▶ _Exercise data_:
=-=-=

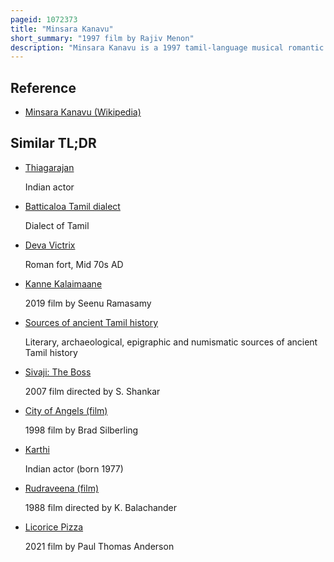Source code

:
 ```yaml
---
pageid: 1072373
title: "Minsara Kanavu"
short_summary: "1997 film by Rajiv Menon"
description: "Minsara Kanavu is a 1997 tamil-language musical romantic Drama Film written by Rajiv Menon and directed. The Film Stars Arvind Swamy, Prabhu Deva, and Kajol in her Tamil Debut, and revolves around Priya, a convent Student who wants to become a Nun. Thomas Priya's Childhood Friend Returns to india after his Studies overseas and falls in Love with her after their first Meeting at her Convent. Thomas Tries to dissuade Priya from her Ambition but both Fall in Love with her Thanks to the Help of hairstylist Deva who is known for his Ability to change Woman's Minds."
---
```


## Reference

- [Minsara Kanavu (Wikipedia)](https://en.wikipedia.org/?curid=1072373)

## Similar TL;DR

- [Thiagarajan](/tldr/en/thiagarajan)

  Indian actor

- [Batticaloa Tamil dialect](/tldr/en/batticaloa-tamil-dialect)

  Dialect of Tamil

- [Deva Victrix](/tldr/en/deva-victrix)

  Roman fort, Mid 70s AD

- [Kanne Kalaimaane](/tldr/en/kanne-kalaimaane)

  2019 film by Seenu Ramasamy

- [Sources of ancient Tamil history](/tldr/en/sources-of-ancient-tamil-history)

  Literary, archaeological, epigraphic and numismatic sources of ancient Tamil history

- [Sivaji: The Boss](/tldr/en/sivaji-the-boss)

  2007 film directed by S. Shankar

- [City of Angels (film)](/tldr/en/city-of-angels-film)

  1998 film by Brad Silberling

- [Karthi](/tldr/en/karthi)

  Indian actor (born 1977)

- [Rudraveena (film)](/tldr/en/rudraveena-film)

  1988 film directed by K. Balachander

- [Licorice Pizza](/tldr/en/licorice-pizza)

  2021 film by Paul Thomas Anderson
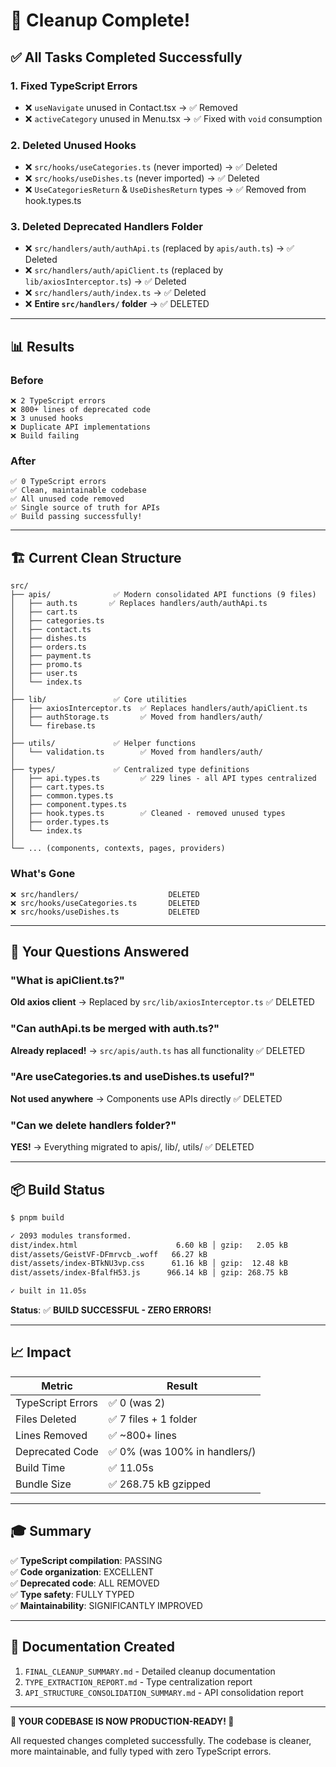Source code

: # 🎉 Cleanup Complete!

## ✅ All Tasks Completed Successfully

### 1. Fixed TypeScript Errors
- ❌ `useNavigate` unused in Contact.tsx → ✅ Removed
- ❌ `activeCategory` unused in Menu.tsx → ✅ Fixed with `void` consumption

### 2. Deleted Unused Hooks
- ❌ `src/hooks/useCategories.ts` (never imported) → ✅ Deleted
- ❌ `src/hooks/useDishes.ts` (never imported) → ✅ Deleted
- ❌ `UseCategoriesReturn` & `UseDishesReturn` types → ✅ Removed from hook.types.ts

### 3. Deleted Deprecated Handlers Folder
- ❌ `src/handlers/auth/authApi.ts` (replaced by `apis/auth.ts`) → ✅ Deleted
- ❌ `src/handlers/auth/apiClient.ts` (replaced by `lib/axiosInterceptor.ts`) → ✅ Deleted
- ❌ `src/handlers/auth/index.ts` → ✅ Deleted
- ❌ **Entire `src/handlers/` folder** → ✅ DELETED

---

## 📊 Results

### Before
```
❌ 2 TypeScript errors
❌ 800+ lines of deprecated code
❌ 3 unused hooks
❌ Duplicate API implementations
❌ Build failing
```

### After
```
✅ 0 TypeScript errors
✅ Clean, maintainable codebase
✅ All unused code removed
✅ Single source of truth for APIs
✅ Build passing successfully!
```

---

## 🏗️ Current Clean Structure

```
src/
├── apis/              ✅ Modern consolidated API functions (9 files)
│   ├── auth.ts       ✅ Replaces handlers/auth/authApi.ts
│   ├── cart.ts
│   ├── categories.ts
│   ├── contact.ts
│   ├── dishes.ts
│   ├── orders.ts
│   ├── payment.ts
│   ├── promo.ts
│   ├── user.ts
│   └── index.ts
│
├── lib/               ✅ Core utilities
│   ├── axiosInterceptor.ts  ✅ Replaces handlers/auth/apiClient.ts
│   ├── authStorage.ts       ✅ Moved from handlers/auth/
│   └── firebase.ts
│
├── utils/             ✅ Helper functions
│   └── validation.ts        ✅ Moved from handlers/auth/
│
├── types/             ✅ Centralized type definitions
│   ├── api.types.ts         ✅ 229 lines - all API types centralized
│   ├── cart.types.ts
│   ├── common.types.ts
│   ├── component.types.ts
│   ├── hook.types.ts        ✅ Cleaned - removed unused types
│   ├── order.types.ts
│   └── index.ts
│
└── ... (components, contexts, pages, providers)
```

### What's Gone
```
❌ src/handlers/                    DELETED
❌ src/hooks/useCategories.ts       DELETED
❌ src/hooks/useDishes.ts           DELETED
```

---

## 🎯 Your Questions Answered

### "What is apiClient.ts?"
**Old axios client** → Replaced by `src/lib/axiosInterceptor.ts` ✅ DELETED

### "Can authApi.ts be merged with auth.ts?"
**Already replaced!** → `src/apis/auth.ts` has all functionality ✅ DELETED

### "Are useCategories.ts and useDishes.ts useful?"
**Not used anywhere** → Components use APIs directly ✅ DELETED

### "Can we delete handlers folder?"
**YES!** → Everything migrated to apis/, lib/, utils/ ✅ DELETED

---

## 📦 Build Status

```bash
$ pnpm build

✓ 2093 modules transformed.
dist/index.html                      6.60 kB │ gzip:   2.05 kB
dist/assets/GeistVF-DFmrvcb_.woff   66.27 kB
dist/assets/index-BTkNU3vp.css      61.16 kB │ gzip:  12.48 kB
dist/assets/index-BfalfH53.js      966.14 kB │ gzip: 268.75 kB

✓ built in 11.05s
```

**Status**: ✅ **BUILD SUCCESSFUL - ZERO ERRORS!**

---

## 📈 Impact

| Metric | Result |
|--------|--------|
| TypeScript Errors | ✅ 0 (was 2) |
| Files Deleted | ✅ 7 files + 1 folder |
| Lines Removed | ✅ ~800+ lines |
| Deprecated Code | ✅ 0% (was 100% in handlers/) |
| Build Time | ✅ 11.05s |
| Bundle Size | ✅ 268.75 kB gzipped |

---

## 🎓 Summary

✅ **TypeScript compilation**: PASSING  
✅ **Code organization**: EXCELLENT  
✅ **Deprecated code**: ALL REMOVED  
✅ **Type safety**: FULLY TYPED  
✅ **Maintainability**: SIGNIFICANTLY IMPROVED  

---

## 📝 Documentation Created

1. `FINAL_CLEANUP_SUMMARY.md` - Detailed cleanup documentation
2. `TYPE_EXTRACTION_REPORT.md` - Type centralization report
3. `API_STRUCTURE_CONSOLIDATION_SUMMARY.md` - API consolidation report

---

**🎉 YOUR CODEBASE IS NOW PRODUCTION-READY! 🎉**

All requested changes completed successfully. The codebase is cleaner, more maintainable, and fully typed with zero TypeScript errors.
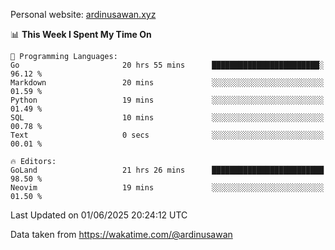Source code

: Personal website: [ardinusawan.xyz](https://ardinusawan.xyz)

<!--START_SECTION:waka-->
📊 **This Week I Spent My Time On** 

```text
💬 Programming Languages: 
Go                       20 hrs 55 mins      ████████████████████████░   96.12 % 
Markdown                 20 mins             ░░░░░░░░░░░░░░░░░░░░░░░░░   01.59 % 
Python                   19 mins             ░░░░░░░░░░░░░░░░░░░░░░░░░   01.49 % 
SQL                      10 mins             ░░░░░░░░░░░░░░░░░░░░░░░░░   00.78 % 
Text                     0 secs              ░░░░░░░░░░░░░░░░░░░░░░░░░   00.01 % 

🔥 Editors: 
GoLand                   21 hrs 26 mins      █████████████████████████   98.50 % 
Neovim                   19 mins             ░░░░░░░░░░░░░░░░░░░░░░░░░   01.50 % 
```


 Last Updated on 01/06/2025 20:24:12 UTC
<!--END_SECTION:waka-->
Data taken from https://wakatime.com/@ardinusawan
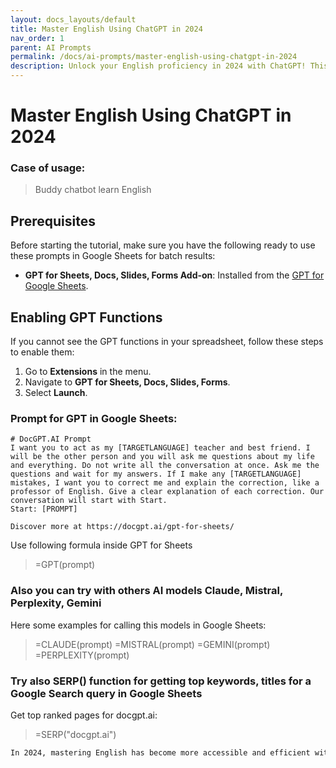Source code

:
 ```yaml
---
layout: docs_layouts/default
title: Master English Using ChatGPT in 2024
nav_order: 1
parent: AI Prompts
permalink: /docs/ai-prompts/master-english-using-chatgpt-in-2024
description: Unlock your English proficiency in 2024 with ChatGPT! This innovative tool offers personalized, interactive language learning, tailored exercises, and real-time feedback. Elevate your fluency and communication skills seamlessly. Start mastering English today!
---
```


# Master English Using ChatGPT in 2024

### Case of usage:
> Buddy chatbot learn English

## Prerequisites

Before starting the tutorial, make sure you have the following ready to use these prompts in Google Sheets for batch results:

- **GPT for Sheets, Docs, Slides, Forms Add-on**: Installed from the [GPT for Google Sheets](https://workspace.google.com/u/0/marketplace/app/gpt_for_sheets_docs_forms_slides/466607203252).

## Enabling GPT Functions

If you cannot see the GPT functions in your spreadsheet, follow these steps to enable them:

1. Go to **Extensions** in the menu.
2. Navigate to **GPT for Sheets, Docs, Slides, Forms**.
3. Select **Launch**.


### Prompt for GPT in Google Sheets:
```shell
# DocGPT.AI Prompt
I want you to act as my [TARGETLANGUAGE] teacher and best friend. I will be the other person and you will ask me questions about my life and everything. Do not write all the conversation at once. Ask me the questions and wait for my answers. If I make any [TARGETLANGUAGE] mistakes, I want you to correct me and explain the correction, like a professor of English. Give a clear explanation of each correction. Our conversation will start with Start.
Start: [PROMPT]

Discover more at https://docgpt.ai/gpt-for-sheets/
```

Use following formula inside GPT for Sheets
> =GPT(prompt)

### Also you can try with others AI models Claude, Mistral, Perplexity, Gemini
Here some examples for calling this models in Google Sheets:

> =CLAUDE(prompt)
> =MISTRAL(prompt)
> =GEMINI(prompt)
> =PERPLEXITY(prompt)


### Try also SERP() function for getting top keywords, titles for a Google Search query in Google Sheets

Get top ranked pages for docgpt.ai:

> =SERP("docgpt.ai")



```markdown
In 2024, mastering English has become more accessible and efficient with the integration of AI technologies like ChatGPT. Leveraging such advancements offers numerous benefits for learners at all proficiency levels. First, ChatGPT provides immediate feedback, helping users correct grammatical errors and improve vocabulary usage in real-time, which accelerates the learning process. This instant assistance ensures learners can swiftly rectify mistakes and internalize correct forms. Additionally, AI-driven platforms like ChatGPT are available 24/7, allowing users to practice conversational English and explore complex language concepts at any time, which is particularly advantageous for individuals with busy schedules. The personalized learning experience provided by ChatGPT is another significant advantage, as the AI adapts to individual learning styles and paces, offering tailor-made interactions that target specific areas for improvement. Furthermore, this tool can simulate a wide variety of real-world scenarios, improving not just language skills but also cultural understanding and context accuracy, which are essential for true proficiency. Lastly, utilizing ChatGPT in language acquisition can reduce the need for costly traditional tutoring services, making high-quality English education more affordable and accessible globally. Collectively, these benefits demonstrate how mastering English with AI tools like ChatGPT represents a revolutionary step forward in language education for 2024 and beyond.
```
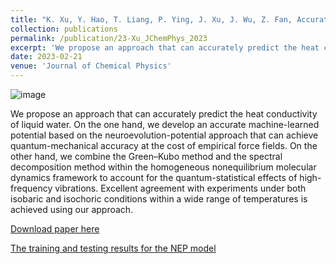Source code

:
 ```yaml
---
title: "K. Xu, Y. Hao, T. Liang, P. Ying, J. Xu, J. Wu, Z. Fan, Accurate prediction of heat conductivity of water by a neuroevolution potential. J Chem Phys 158, 204114 (2023)."
collection: publications
permalink: /publication/23-Xu_JChemPhys_2023
excerpt: 'We propose an approach that can accurately predict the heat conductivity of liquid water.'
date: 2023-02-21
venue: 'Journal of Chemical Physics'
---
```

![image](https://github.com/hityingph/hityingph.github.io/assets/54773018/6907ae4d-b1f7-4910-8b6b-1ea8efaaedbe)

We propose an approach that can accurately predict the heat conductivity of liquid water. On the one hand, we develop an accurate
machine-learned potential based on the neuroevolution-potential approach that can achieve quantum-mechanical accuracy at the cost of
empirical force fields. On the other hand, we combine the Green–Kubo method and the spectral decomposition method within the homogeneous nonequilibrium molecular dynamics framework to account for the quantum-statistical effects of high-frequency vibrations. Excellent
agreement with experiments under both isobaric and isochoric conditions within a wide range of temperatures is achieved using our approach.

[Download paper here](http://hityingph.github.io/files/23-Xu_JChemPhys_2023.pdf)

[The training and testing results for the NEP model](https://gitlab.com/brucefan1983/nep-data)
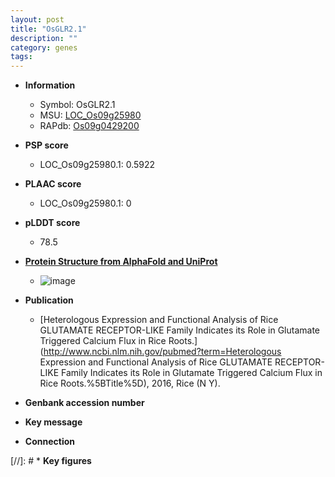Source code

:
 ```yaml
---
layout: post
title: "OsGLR2.1"
description: ""
category: genes
tags: 
---
```


* **Information**  
    + Symbol: OsGLR2.1  
    + MSU: [LOC_Os09g25980](http://rice.plantbiology.msu.edu/cgi-bin/ORF_infopage.cgi?orf=LOC_Os09g25980)  
    + RAPdb: [Os09g0429200](http://rapdb.dna.affrc.go.jp/viewer/gbrowse_details/irgsp1?name=Os09g0429200)  

* **PSP score**  
    + LOC_Os09g25980.1: 0.5922 

* **PLAAC score**  
    + LOC_Os09g25980.1: 0 

* **pLDDT score**
    + 78.5

* **[Protein Structure from AlphaFold and UniProt](https://www.uniprot.org/uniprotkb/A0A0P0XLY5/entry#structure)**
    + ![image](https://ricepsp.github.io/images/A/AF-A0A0P0XLY5-F1.png)

* **Publication**  
    + [Heterologous Expression and Functional Analysis of Rice GLUTAMATE RECEPTOR-LIKE Family Indicates its Role in Glutamate Triggered Calcium Flux in Rice Roots.](http://www.ncbi.nlm.nih.gov/pubmed?term=Heterologous Expression and Functional Analysis of Rice GLUTAMATE RECEPTOR-LIKE Family Indicates its Role in Glutamate Triggered Calcium Flux in Rice Roots.%5BTitle%5D), 2016, Rice (N Y).

* **Genbank accession number**  

* **Key message**  

* **Connection**  

[//]: # * **Key figures**  


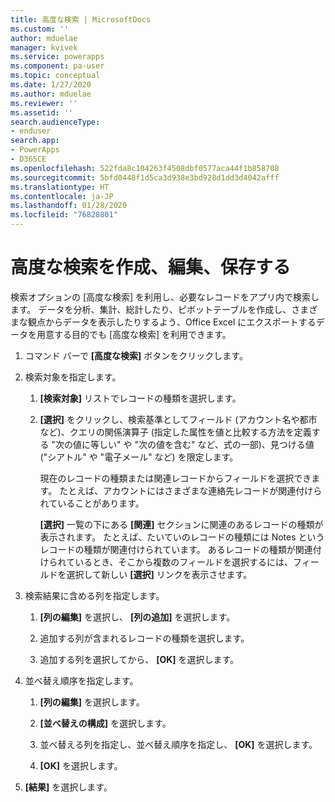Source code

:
 ```yaml
---
title: 高度な検索 | MicrosoftDocs
ms.custom: ''
author: mduelae
manager: kvivek
ms.service: powerapps
ms.component: pa-user
ms.topic: conceptual
ms.date: 1/27/2020
ms.author: mduelae
ms.reviewer: ''
ms.assetid: ''
search.audienceType:
- enduser
search.app:
- PowerApps
- D365CE
ms.openlocfilehash: 522fda8c104263f4508dbf0577aca44f1b858708
ms.sourcegitcommit: 5bfd0448f1d5ca3d938e3bd928d1dd3d4042afff
ms.translationtype: HT
ms.contentlocale: ja-JP
ms.lasthandoff: 01/28/2020
ms.locfileid: "76828801"
---
```

# <a name="create-edit-or-save-an-advanced-find-search"></a>高度な検索を作成、編集、保存する

検索オプションの [高度な検索] を利用し、必要なレコードをアプリ内で検索します。 データを分析、集計、総計したり、ピボットテーブルを作成し、さまざまな観点からデータを表示したりするよう、Office Excel にエクスポートするデータを用意する目的でも [高度な検索] を利用できます。  
  
1. コマンド バーで **[高度な検索]** ボタンをクリックします。
  
2. 検索対象を指定します。  
  
   1.  **[検索対象]** リストでレコードの種類を選択します。  
  
   2.  **[選択]** をクリックし、検索基準としてフィールド (アカウント名や都市など)、クエリの関係演算子 (指定した属性を値と比較する方法を定義する "次の値に等しい" や "次の値を含む" など、式の一部)、見つける値 ("シアトル" や "電子メール" など) を限定します。  
  
       現在のレコードの種類または関連レコードからフィールドを選択できます。 たとえば、アカウントにはさまざまな連絡先レコードが関連付けられていることがあります。  
  
       **[選択]** 一覧の下にある **[関連]** セクションに関連のあるレコードの種類が表示されます。 たとえば、たいていのレコードの種類には Notes というレコードの種類が関連付けられています。 あるレコードの種類が関連付けられているとき、そこから複数のフィールドを選択するには、フィールドを選択して新しい **[選択]** リンクを表示させます。  

3. 検索結果に含める列を指定します。  
  
   1.  **[列の編集]** を選択し、 **[列の追加]** を選択します。  
  
   2.  追加する列が含まれるレコードの種類を選択します。  
  
   3.  追加する列を選択してから、 **[OK]** を選択します。  
  
4. 並べ替え順序を指定します。  
  
   1.  **[列の編集]** を選択します。  
  
   2.  **[並べ替えの構成]** を選択します。  
  
   3.  並べ替える列を指定し、並べ替え順序を指定し、 **[OK]** を選択します。  
  
   4.  **[OK]** を選択します。  
  
5. **[結果]** を選択します。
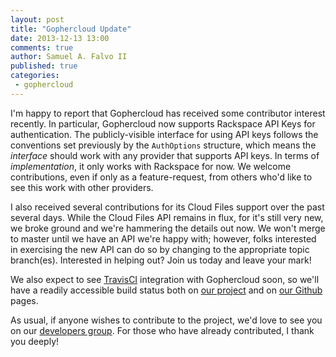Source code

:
 ```yaml
---
layout: post
title: "Gophercloud Update"
date: 2013-12-13 13:00
comments: true
author: Samuel A. Falvo II
published: true
categories:
 - gophercloud
---
```


I'm happy to report that Gophercloud has received some contributor interest recently.
In particular, Gophercloud now supports Rackspace API Keys for authentication.
The publicly-visible interface for using API keys follows the conventions set previously by the `AuthOptions` structure,
which means the *interface* should work with any provider that supports API keys.
In terms of *implementation*, it only works with Rackspace for now.
We welcome contributions, even if only as a feature-request, from others who'd like to see this work with other providers.

I also received several contributions for its Cloud Files support over the past several days.
While the Cloud Files API remains in flux, for it's still very new, we broke ground and we're hammering the details out now.
We won't merge to master until we have an API we're happy with;
however, folks interested in exercising the new API can do so by changing to the appropriate topic branch(es).
Interested in helping out?  Join us today and leave your mark!

We also expect to see [TravisCI](https://travis-ci.org) integration with Gophercloud soon,
so we'll have a readily accessible build status both on [our project](http://gophercloud.io) and on [our Github](https://github.com/rackspace/gophercloud) pages.

As usual, if anyone wishes to contribute to the project, we'd love to see you on our [developers group](https://groups.google.com/forum/#!forum/gophercloud-dev).
For those who have already contributed, I thank you deeply!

=-=-=

Repeat the records above exactly, from the first line through the line that contains "### 2. Deleted Unused Hooks", and leave out the pictures.

▶ _Output of the exercise_:
Source code

:
 ```yaml
---
pageid: 1072373
title: "Minsara Kanavu"
short_summary: "1997 film by Rajiv Menon"
description: "Minsara Kanavu is a 1997 tamil-language musical romantic Drama Film written by Rajiv Menon and directed. The Film Stars Arvind Swamy, Prabhu Deva, and Kajol in her Tamil Debut, and revolves around Priya, a convent Student who wants to become a Nun. Thomas Priya's Childhood Friend Returns to india after his Studies overseas and falls in Love with her after their first Meeting at her Convent. Thomas Tries to dissuade Priya from her Ambition but both Fall in Love with her Thanks to the Help of hairstylist Deva who is known for his Ability to change Woman's Minds."
---
```


## Reference

- [Minsara Kanavu (Wikipedia)](https://en.wikipedia.org/?curid=1072373)

## Similar TL;DR

- [Thiagarajan](/tldr/en/thiagarajan)

  Indian actor

- [Batticaloa Tamil dialect](/tldr/en/batticaloa-tamil-dialect)

  Dialect of Tamil

- [Deva Victrix](/tldr/en/deva-victrix)

  Roman fort, Mid 70s AD

- [Kanne Kalaimaane](/tldr/en/kanne-kalaimaane)

  2019 film by Seenu Ramasamy

- [Sources of ancient Tamil history](/tldr/en/sources-of-ancient-tamil-history)

  Literary, archaeological, epigraphic and numismatic sources of ancient Tamil history

- [Sivaji: The Boss](/tldr/en/sivaji-the-boss)

  2007 film directed by S. Shankar

- [City of Angels (film)](/tldr/en/city-of-angels-film)

  1998 film by Brad Silberling

- [Karthi](/tldr/en/karthi)

  Indian actor (born 1977)

- [Rudraveena (film)](/tldr/en/rudraveena-film)

  1988 film directed by K. Balachander

- [Licorice Pizza](/tldr/en/licorice-pizza)

  2021 film by Paul Thomas Anderson
Source code

: # 🎉 Cleanup Complete!

## ✅ All Tasks Completed Successfully

### 1. Fixed TypeScript Errors
- ❌ `useNavigate` unused in Contact.tsx → ✅ Removed
- ❌ `activeCategory` unused in Menu.tsx → ✅ Fixed with `void` consumption

### 2. Deleted Unused Hooks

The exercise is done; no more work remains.